Multiplexed bioassays, in which multiple analytes of interest are probed in parallel within a single small volume, have greatly accelerated the pace of biological discovery. Bead-based multiplexed bioassays have many technical advantages, including near solution-phase kinetics, small sample volume requirements, many within-assay replicates to reduce measurement error, and, for some bead materials, the ability to synthesize analytes directly on beads via solid-phase synthesis. To allow bead-based multiplexing, analytes can be synthesized on spectrally encoded beads with a 1:1 linkage between analyte identity and embedded codes. Bead-bound analyte libraries can then be pooled and incubated with a fluorescently-labeled macromolecule of interest, allowing downstream quantification of interactions between the macromolecule and all analytes simultaneously via imaging alone. Extracting quantitative binding data from these images poses several computational image processing challenges, requiring the ability to identify all beads in each image, quantify bound fluorescent material associated with each bead, and determine their embedded spectral code to reveal analyte identities. Here, we present a novel open-source Python software package (the mrbles analysis package) that provides the necessary tools to: (1) find encoded beads in a bright-field microscopy image; (2) quantify bound fluorescent material associated with bead perimeters; (3) identify embedded ratiometric spectral codes within beads; and (4) return data aggregated by embedded code and for each individual bead. We demonstrate the utility of this package by applying it towards analyzing data generated via multiplexed measurement of calcineurin protein binding to MRBLEs (Microspheres with Ratiometric Barcode Lanthanide Encoding) containing known and mutant binding peptide motifs. We anticipate that this flexible package should be applicable to a wide variety of assays, including simple bead or droplet finding analysis, quantification of binding to non-encoded beads, and analysis of multiplexed assays that use ratiometric, spectrally encoded beads.
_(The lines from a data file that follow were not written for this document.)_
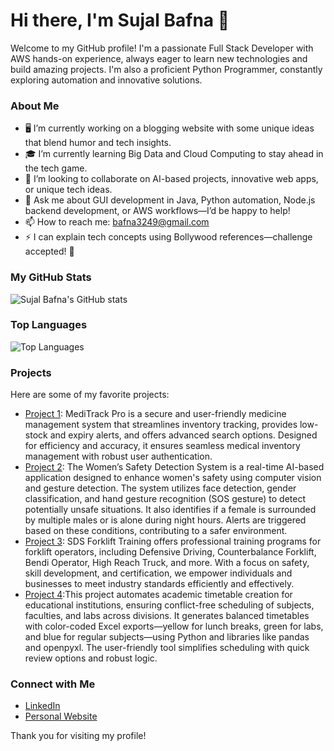 # Hi there, I'm Sujal Bafna 👋

Welcome to my GitHub profile! I'm a passionate Full Stack Developer with AWS hands-on experience, always eager to learn new technologies and build amazing projects. I'm also a proficient Python Programmer, constantly exploring automation and innovative solutions.

### About Me

- 🖥️ I’m currently working on a blogging website with some unique ideas that blend humor and tech insights.
- 🎓 I’m currently learning Big Data and Cloud Computing to stay ahead in the tech game.
- 🤝 I’m looking to collaborate on AI-based projects, innovative web apps, or unique tech ideas.
- 💬 Ask me about GUI development in Java, Python automation, Node.js backend development, or AWS workflows—I’d be happy to help!
- 📫 How to reach me: bafna3249@gmail.com
- ⚡ I can explain tech concepts using Bollywood references—challenge accepted! 🎥

### My GitHub Stats

![Sujal Bafna's GitHub stats](https://github-readme-stats.vercel.app/api?username=sujalbafna&show_icons=true&theme=radical)

### Top Languages

![Top Languages](https://github-readme-stats.vercel.app/api/top-langs/?username=sujalbafna&layout=compact&theme=radical)

### Projects

Here are some of my favorite projects:

- [Project 1](https://github.com/sujalbafna/Medicine-Management-Store): MediTrack Pro is a secure and user-friendly medicine management system that streamlines inventory tracking, provides low-stock and expiry alerts, and offers advanced search options. Designed for efficiency and accuracy, it ensures seamless medical inventory management with robust user authentication.
- [Project 2](https://github.com/sujalbafna/Safira): The Women’s Safety Detection System is a real-time AI-based application designed to enhance women's safety using computer vision and gesture detection. The system utilizes face detection, gender classification, and hand gesture recognition (SOS gesture) to detect potentially unsafe situations. It also identifies if a female is surrounded by multiple males or is alone during night hours. Alerts are triggered based on these conditions, contributing to a safer environment.
- [Project 3](https://sdsforklifttraining.com): SDS Forklift Training offers professional training programs for forklift operators, including Defensive Driving, Counterbalance Forklift, Bendi Operator, High Reach Truck, and more. With a focus on safety, skill development, and certification, we empower individuals and businesses to meet industry standards efficiently and effectively.
- [Project 4](https://github.com/sujalbafna/Timely-Tables):This project automates academic timetable creation for educational institutions, ensuring conflict-free scheduling of subjects, faculties, and labs across divisions. It generates balanced timetables with color-coded Excel exports—yellow for lunch breaks, green for labs, and blue for regular subjects—using Python and libraries like pandas and openpyxl. The user-friendly tool simplifies scheduling with quick review options and robust logic.
   
### Connect with Me

- [LinkedIn](https://www.linkedin.com/in/sujal-bafna-70a343238/)
- [Personal Website](https://sujalbafna.com)

Thank you for visiting my profile!
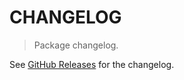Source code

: # CHANGELOG

> Package changelog.

See [GitHub Releases](https://github.com/stdlib-js/math-strided-special-dabs2/releases) for the changelog.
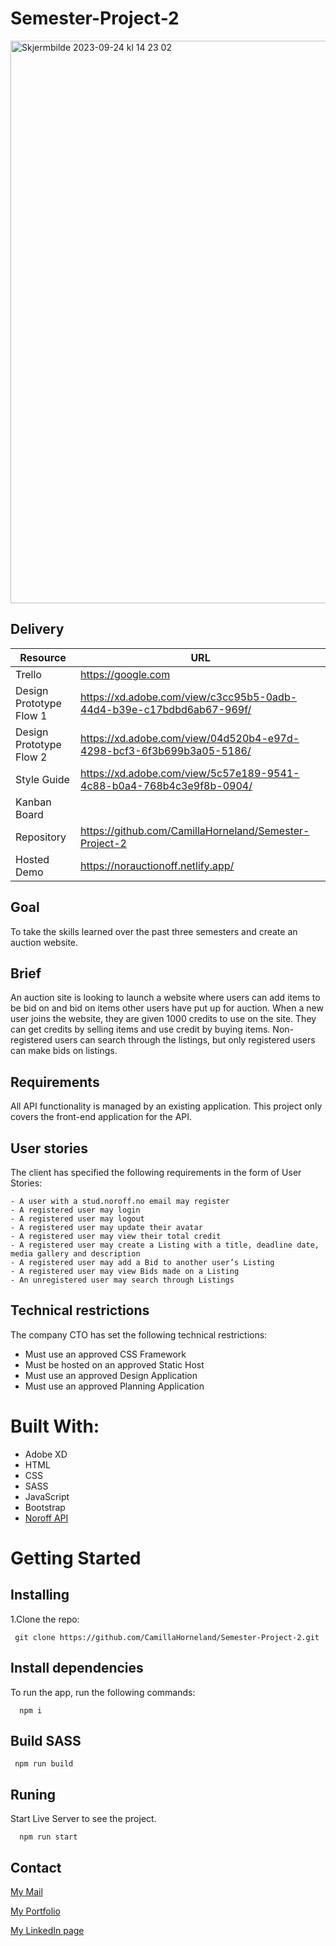 # Semester-Project-2

<img width="900" alt="Skjermbilde 2023-09-24 kl  14 23 02" src="https://github.com/CamillaHorneland/Semester-Project-2/assets/104870685/3f227c3c-cb53-4ce6-abed-10724c2d6230">

## Delivery

|Resource|URL
|---|---
|Trello| https://google.com
|Design Prototype Flow 1|https://xd.adobe.com/view/c3cc95b5-0adb-44d4-b39e-c17bdbd6ab67-969f/ 	
|Design Prototype Flow 2|https://xd.adobe.com/view/04d520b4-e97d-4298-bcf3-6f3b699b3a05-5186/ 
|Style Guide |https://xd.adobe.com/view/5c57e189-9541-4c88-b0a4-768b4c3e9f8b-0904/
|Kanban Board |	
|Repository |https://github.com/CamillaHorneland/Semester-Project-2
|Hosted Demo|https://norauctionoff.netlify.app/

## Goal

To take the skills learned over the past three semesters and create an auction website.

## Brief

An auction site is looking to launch a website where users can add items to be bid on and bid on items other users have put up for auction. When a new user joins the website, they are given 1000 credits to use on the site. They can get credits by selling items and use credit by buying items. Non-registered users can search through the listings, but only registered users can make bids on listings.

## Requirements

All API functionality is managed by an existing application. This project only covers the front-end application for the API.

## User stories

The client has specified the following requirements in the form of User Stories:

    - A user with a stud.noroff.no email may register
    - A registered user may login
    - A registered user may logout
    - A registered user may update their avatar
    - A registered user may view their total credit
    - A registered user may create a Listing with a title, deadline date, media gallery and description
    - A registered user may add a Bid to another user’s Listing
    - A registered user may view Bids made on a Listing
    - An unregistered user may search through Listings

## Technical restrictions

The company CTO has set the following technical restrictions:

- Must use an approved CSS Framework
- Must be hosted on an approved Static Host
- Must use an approved Design Application
- Must use an approved Planning Application

# Built With:

- Adobe XD
- HTML
- CSS
- SASS
- JavaScript
- Bootstrap
- [Noroff API](https://docs.noroff.dev/)


# Getting Started
## Installing
1.Clone the repo:

     git clone https://github.com/CamillaHorneland/Semester-Project-2.git

## Install dependencies

To run the app, run the following commands:

      npm i

## Build SASS

     npm run build

## Runing

Start Live Server to see the project.

      npm run start

## Contact

<a href="mailto:hornikkene@gmail.com?">My Mail</a> 

<a href="https://portfoliocamillahorneland.netlify.app/">My Portfolio</a>

<a href="https://www.linkedin.com/in/camilla-horneland-706bb5239/">My LinkedIn page</a>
多重分析物生物测定法,其中多个感兴趣的分析物在单个小体积内平行探测,大大加快了生物发现的步伐。基于珠的多重分析物生物测定法具有许多技术优势,包括近溶液相动力学、小样本量要求、在测定内进行多次重复以减少测量误差,并且对于某些珠材料,能够通过固相合成直接在珠上合成分析物。为了允许基于珠的多重化,可以将分析物合成到光谱编码珠上,其中分析物的身份与嵌入的代码之间存在 1:1 的关联。然后可以将珠结合的分析物文库混合并与荧光标记的大分子感兴趣物孵育,从而允许通过单独的成像来同时定量大分子与所有分析物之间的相互作用。从这些图像中提取定量结合数据提出了几个计算图像处理挑战,需要能够识别每个图像中的所有珠、量化与每个珠相关联的结合荧光材料,并确定它们的嵌入光谱代码以揭示分析物的身份。在这里,我们提出了一种新颖的开源 Python 软件包(mrbles 分析包),它提供了必要的工具来:(1)在明场显微镜图像中找到编码珠;(2)量化与珠边缘相关的结合荧光材料;(3)识别珠内的比率光谱代码;(4)返回按嵌入代码和每个单独珠聚集的数据。我们通过应用它来分析通过包含已知和突变结合肽基序的 MRBLE(具有比率条形码镧系元素编码的微球)的多重测量来测量钙调神经磷酸酶蛋白与 MRBLE 的结合产生的数据,证明了该软件包的实用性。我们预计这个灵活的软件包应该适用于各种测定法,包括简单的珠或液滴发现分析、非编码珠结合的定量分析以及使用比率、光谱编码珠的多重分析物测定法的分析。